• The task
Say how many lines in the following entries include "コンセプト", and add nothing else.

(Records excerpted from a collection)
# # # # #

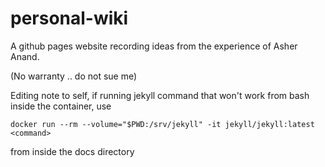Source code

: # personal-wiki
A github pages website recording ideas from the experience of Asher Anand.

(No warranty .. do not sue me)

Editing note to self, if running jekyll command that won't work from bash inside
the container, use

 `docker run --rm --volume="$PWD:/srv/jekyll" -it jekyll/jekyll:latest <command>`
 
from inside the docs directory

# # # # #

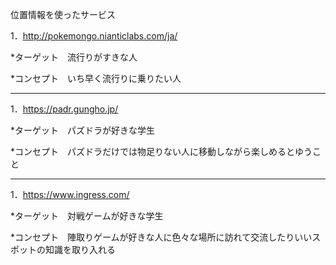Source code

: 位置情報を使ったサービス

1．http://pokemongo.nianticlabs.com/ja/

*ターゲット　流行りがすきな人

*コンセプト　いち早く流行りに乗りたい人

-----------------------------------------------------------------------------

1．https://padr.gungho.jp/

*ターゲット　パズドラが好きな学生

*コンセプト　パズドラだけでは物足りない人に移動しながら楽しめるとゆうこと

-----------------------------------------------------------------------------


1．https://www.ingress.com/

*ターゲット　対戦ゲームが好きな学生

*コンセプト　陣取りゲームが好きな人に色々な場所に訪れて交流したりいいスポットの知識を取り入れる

# # # # #

• Answer to this task
3